I realized something make this happen if no communications happens after a certain time. I checked the SuperSocket configuration, the OS socket configuration.

And at Friday afternoon, I found the killer: the azure load balancer make this happen.

Quote from official document:

In its default configuration, Azure Load Balancer has an ‘idle timeout’ setting of 4 minutes. This means that if you have a period of inactivity on your tcp or http sessions for more than the timeout value, there is no guarantee to have the connection maintained between the client and your service. When the connection is closed, your client application will get an error message like “The underlying connection was closed: A connection that was expected to be kept alive was closed by the server”. Then, I modified the previous Console server to Cloud Service worker role, and deployed it again. Each 4 minutes the client has no packet transport towards the server, the connection would be closed by Azure Load Balancer. I finally hit the point, wow, wonderful weekends, right?

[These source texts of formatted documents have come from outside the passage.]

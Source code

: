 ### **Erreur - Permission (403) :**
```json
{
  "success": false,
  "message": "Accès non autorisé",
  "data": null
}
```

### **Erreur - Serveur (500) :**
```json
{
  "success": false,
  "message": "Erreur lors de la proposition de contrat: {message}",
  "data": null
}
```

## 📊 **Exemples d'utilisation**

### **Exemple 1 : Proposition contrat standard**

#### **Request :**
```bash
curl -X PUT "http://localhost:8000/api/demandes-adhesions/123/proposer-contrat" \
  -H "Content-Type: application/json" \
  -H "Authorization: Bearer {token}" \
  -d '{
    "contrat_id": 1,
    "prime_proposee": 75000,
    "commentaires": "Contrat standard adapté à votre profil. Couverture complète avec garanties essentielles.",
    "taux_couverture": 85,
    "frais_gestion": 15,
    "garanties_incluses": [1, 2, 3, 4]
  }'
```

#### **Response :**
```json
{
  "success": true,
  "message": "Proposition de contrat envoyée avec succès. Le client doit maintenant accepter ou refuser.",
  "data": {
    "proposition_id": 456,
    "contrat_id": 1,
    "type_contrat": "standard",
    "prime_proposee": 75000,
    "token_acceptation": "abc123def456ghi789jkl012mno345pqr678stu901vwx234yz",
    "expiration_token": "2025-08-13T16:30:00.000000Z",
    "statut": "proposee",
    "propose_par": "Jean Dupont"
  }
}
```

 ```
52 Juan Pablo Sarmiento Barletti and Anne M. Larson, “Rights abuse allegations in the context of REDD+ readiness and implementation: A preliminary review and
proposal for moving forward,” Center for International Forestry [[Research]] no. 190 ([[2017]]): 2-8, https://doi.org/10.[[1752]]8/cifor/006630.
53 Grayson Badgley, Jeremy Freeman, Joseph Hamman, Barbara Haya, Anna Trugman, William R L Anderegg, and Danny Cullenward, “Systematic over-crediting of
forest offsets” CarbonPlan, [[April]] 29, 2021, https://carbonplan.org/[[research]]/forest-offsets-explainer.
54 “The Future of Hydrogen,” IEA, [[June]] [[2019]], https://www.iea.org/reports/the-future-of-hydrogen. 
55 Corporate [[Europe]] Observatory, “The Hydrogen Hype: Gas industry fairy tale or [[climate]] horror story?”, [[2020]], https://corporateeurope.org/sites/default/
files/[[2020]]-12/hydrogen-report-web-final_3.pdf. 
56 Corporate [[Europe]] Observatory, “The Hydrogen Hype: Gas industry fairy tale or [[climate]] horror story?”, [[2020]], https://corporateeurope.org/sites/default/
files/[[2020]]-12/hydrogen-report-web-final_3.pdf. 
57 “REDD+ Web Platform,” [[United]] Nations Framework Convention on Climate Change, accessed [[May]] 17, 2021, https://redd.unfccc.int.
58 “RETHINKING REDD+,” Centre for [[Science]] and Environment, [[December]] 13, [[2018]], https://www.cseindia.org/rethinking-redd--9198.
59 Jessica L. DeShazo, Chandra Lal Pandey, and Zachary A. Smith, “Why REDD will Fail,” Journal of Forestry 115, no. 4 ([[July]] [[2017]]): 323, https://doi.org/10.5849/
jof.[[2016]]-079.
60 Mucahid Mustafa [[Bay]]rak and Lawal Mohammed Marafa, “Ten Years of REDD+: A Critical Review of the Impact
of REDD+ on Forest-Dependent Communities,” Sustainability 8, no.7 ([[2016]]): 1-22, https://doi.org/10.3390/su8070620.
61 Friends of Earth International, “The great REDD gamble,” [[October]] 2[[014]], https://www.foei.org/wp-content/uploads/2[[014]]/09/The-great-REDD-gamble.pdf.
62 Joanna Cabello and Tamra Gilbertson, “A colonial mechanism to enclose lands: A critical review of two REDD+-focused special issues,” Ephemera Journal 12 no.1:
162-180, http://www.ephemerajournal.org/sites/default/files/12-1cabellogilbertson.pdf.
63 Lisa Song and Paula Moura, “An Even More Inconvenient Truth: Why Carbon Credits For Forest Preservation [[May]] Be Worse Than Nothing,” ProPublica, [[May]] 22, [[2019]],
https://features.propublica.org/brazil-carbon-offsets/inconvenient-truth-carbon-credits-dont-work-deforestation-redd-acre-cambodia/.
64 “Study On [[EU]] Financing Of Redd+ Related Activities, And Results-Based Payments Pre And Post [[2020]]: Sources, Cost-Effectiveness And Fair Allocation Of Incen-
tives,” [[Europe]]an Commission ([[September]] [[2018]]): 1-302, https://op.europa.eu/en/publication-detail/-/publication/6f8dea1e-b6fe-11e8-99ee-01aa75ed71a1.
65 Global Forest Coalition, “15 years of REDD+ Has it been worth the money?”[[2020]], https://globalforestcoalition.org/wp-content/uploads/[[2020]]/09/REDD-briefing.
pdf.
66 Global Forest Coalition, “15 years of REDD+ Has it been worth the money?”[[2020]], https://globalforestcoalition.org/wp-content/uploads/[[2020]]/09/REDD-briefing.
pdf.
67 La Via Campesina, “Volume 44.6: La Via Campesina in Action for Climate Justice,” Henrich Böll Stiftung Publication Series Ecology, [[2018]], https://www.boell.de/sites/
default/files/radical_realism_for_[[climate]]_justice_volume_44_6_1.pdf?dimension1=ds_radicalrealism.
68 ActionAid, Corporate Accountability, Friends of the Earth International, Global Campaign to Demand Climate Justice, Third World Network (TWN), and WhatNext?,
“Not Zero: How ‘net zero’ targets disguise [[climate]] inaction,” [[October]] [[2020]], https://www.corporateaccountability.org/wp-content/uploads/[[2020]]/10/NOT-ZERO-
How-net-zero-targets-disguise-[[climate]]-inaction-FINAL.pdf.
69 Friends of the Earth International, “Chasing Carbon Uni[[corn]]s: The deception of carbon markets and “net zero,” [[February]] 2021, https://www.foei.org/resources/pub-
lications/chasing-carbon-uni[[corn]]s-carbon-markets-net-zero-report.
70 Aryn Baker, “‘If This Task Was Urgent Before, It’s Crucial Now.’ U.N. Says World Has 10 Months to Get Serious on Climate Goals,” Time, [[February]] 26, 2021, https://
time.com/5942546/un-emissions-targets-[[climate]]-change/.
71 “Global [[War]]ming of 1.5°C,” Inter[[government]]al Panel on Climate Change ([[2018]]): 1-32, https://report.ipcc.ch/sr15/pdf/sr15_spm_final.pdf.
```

The fix is very straightforward,

<InputEndpoint name="input-endpoint-name" protocol="tcp"  port="8777" idleTimeoutInMinutes="11" />

The reason I set it to 11 minutes is that, SuperSocket would send the TCP-KeepAlive flag every 10 minutes in default, of course you can change it within 4 minutes also fixed this issue.

Conclusion

Well, I am still very happy I fixed this Super-Bug which puzzled the whole team for a very long time. I also learned a lot from this experience:

TCP/IP is great. I am very appreciate this chance to drive me to learn TCP/IP socket programming, and also get familiar with the usage of great tool Wireshark.
When trying reproduce the bug, setup exactly same environment as the production, it's not wasting time. In most time, it saved your life.
Google/MSDN/StackOverflow is not god, it hides too much important clues if you didn't go to the right way. Don't rely on them, just make use of them.
Reading source code is helpful, even it's not the cause of bugs, you can make sure that it really does not, otherwise how do you know that. Besides, you can learn a lot from the popular framework anyway.